++++ DATA FOR THIS EXERCISE ++++

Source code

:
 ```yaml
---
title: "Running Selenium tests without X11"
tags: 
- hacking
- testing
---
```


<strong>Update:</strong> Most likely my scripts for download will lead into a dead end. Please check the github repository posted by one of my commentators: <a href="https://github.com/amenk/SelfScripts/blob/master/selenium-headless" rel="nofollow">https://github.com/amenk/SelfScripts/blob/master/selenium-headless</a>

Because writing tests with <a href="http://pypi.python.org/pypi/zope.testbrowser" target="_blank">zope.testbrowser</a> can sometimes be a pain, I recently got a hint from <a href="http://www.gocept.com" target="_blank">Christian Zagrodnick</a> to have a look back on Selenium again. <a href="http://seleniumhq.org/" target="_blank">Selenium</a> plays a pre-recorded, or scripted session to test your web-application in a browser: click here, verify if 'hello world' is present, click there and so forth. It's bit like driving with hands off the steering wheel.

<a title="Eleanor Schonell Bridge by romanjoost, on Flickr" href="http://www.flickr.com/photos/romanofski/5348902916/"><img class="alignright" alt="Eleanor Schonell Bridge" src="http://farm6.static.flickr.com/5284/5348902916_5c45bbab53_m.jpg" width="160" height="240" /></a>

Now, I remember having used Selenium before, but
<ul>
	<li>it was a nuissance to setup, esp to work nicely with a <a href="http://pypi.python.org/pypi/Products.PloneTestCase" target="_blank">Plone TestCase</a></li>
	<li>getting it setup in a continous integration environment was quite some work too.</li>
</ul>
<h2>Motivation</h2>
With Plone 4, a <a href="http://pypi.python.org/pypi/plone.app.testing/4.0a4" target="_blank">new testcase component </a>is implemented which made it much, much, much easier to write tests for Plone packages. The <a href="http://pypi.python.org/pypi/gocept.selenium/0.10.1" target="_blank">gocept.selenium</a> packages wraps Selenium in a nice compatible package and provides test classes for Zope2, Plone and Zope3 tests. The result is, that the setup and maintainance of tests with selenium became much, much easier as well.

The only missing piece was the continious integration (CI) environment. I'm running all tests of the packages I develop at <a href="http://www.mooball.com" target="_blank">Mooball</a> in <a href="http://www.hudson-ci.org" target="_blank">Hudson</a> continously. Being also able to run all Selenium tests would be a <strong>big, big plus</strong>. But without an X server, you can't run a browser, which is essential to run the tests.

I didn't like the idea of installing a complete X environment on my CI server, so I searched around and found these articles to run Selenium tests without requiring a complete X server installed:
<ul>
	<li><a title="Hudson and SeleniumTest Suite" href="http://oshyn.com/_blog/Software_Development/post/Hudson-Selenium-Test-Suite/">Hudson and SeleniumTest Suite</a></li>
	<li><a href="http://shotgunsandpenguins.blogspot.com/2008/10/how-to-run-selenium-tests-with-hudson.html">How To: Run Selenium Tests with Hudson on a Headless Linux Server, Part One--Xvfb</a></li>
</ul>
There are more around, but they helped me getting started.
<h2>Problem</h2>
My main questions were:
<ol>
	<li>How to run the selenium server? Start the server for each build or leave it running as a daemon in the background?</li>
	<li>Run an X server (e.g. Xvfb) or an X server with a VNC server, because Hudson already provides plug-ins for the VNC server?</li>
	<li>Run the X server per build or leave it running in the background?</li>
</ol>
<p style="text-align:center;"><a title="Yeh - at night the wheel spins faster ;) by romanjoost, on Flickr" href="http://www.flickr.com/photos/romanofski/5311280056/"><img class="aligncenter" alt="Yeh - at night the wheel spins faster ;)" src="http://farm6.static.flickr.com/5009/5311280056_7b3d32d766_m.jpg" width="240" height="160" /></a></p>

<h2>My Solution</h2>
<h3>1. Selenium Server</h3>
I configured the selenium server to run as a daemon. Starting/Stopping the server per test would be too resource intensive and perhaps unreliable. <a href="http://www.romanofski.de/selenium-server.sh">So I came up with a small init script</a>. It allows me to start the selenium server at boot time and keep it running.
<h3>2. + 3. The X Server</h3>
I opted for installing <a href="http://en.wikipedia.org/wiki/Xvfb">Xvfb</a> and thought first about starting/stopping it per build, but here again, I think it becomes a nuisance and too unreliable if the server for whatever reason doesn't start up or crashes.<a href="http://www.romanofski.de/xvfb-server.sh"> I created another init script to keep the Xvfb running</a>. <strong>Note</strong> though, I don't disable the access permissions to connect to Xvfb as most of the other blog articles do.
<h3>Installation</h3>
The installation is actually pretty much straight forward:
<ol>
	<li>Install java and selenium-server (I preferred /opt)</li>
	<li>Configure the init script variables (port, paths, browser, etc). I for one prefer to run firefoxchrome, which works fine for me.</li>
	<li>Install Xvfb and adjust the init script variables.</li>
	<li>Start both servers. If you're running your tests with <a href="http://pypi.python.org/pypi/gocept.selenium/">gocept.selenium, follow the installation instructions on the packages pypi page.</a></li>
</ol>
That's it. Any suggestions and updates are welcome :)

++++

Among the records above, a stretch begins at the line containing "<li>How to run" and ends at the line containing "<li>Install Xvfb and". Restate that stretch word for word, and nothing else.

## THE COMPLETED TASK
	<li>How to run the selenium server? Start the server for each build or leave it running as a daemon in the background?</li>
	<li>Run an X server (e.g. Xvfb) or an X server with a VNC server, because Hudson already provides plug-ins for the VNC server?</li>
	<li>Run the X server per build or leave it running in the background?</li>
</ol>
<p style="text-align:center;"><a title="Yeh - at night the wheel spins faster ;) by romanjoost, on Flickr" href="http://www.flickr.com/photos/romanofski/5311280056/"><img class="aligncenter" alt="Yeh - at night the wheel spins faster ;)" src="http://farm6.static.flickr.com/5009/5311280056_7b3d32d766_m.jpg" width="240" height="160" /></a></p>

<h2>My Solution</h2>
<h3>1. Selenium Server</h3>
I configured the selenium server to run as a daemon. Starting/Stopping the server per test would be too resource intensive and perhaps unreliable. <a href="http://www.romanofski.de/selenium-server.sh">So I came up with a small init script</a>. It allows me to start the selenium server at boot time and keep it running.
<h3>2. + 3. The X Server</h3>
I opted for installing <a href="http://en.wikipedia.org/wiki/Xvfb">Xvfb</a> and thought first about starting/stopping it per build, but here again, I think it becomes a nuisance and too unreliable if the server for whatever reason doesn't start up or crashes.<a href="http://www.romanofski.de/xvfb-server.sh"> I created another init script to keep the Xvfb running</a>. <strong>Note</strong> though, I don't disable the access permissions to connect to Xvfb as most of the other blog articles do.
<h3>Installation</h3>
The installation is actually pretty much straight forward:
<ol>
	<li>Install java and selenium-server (I preferred /opt)</li>
	<li>Configure the init script variables (port, paths, browser, etc). I for one prefer to run firefoxchrome, which works fine for me.</li>
	<li>Install Xvfb and adjust the init script variables.</li>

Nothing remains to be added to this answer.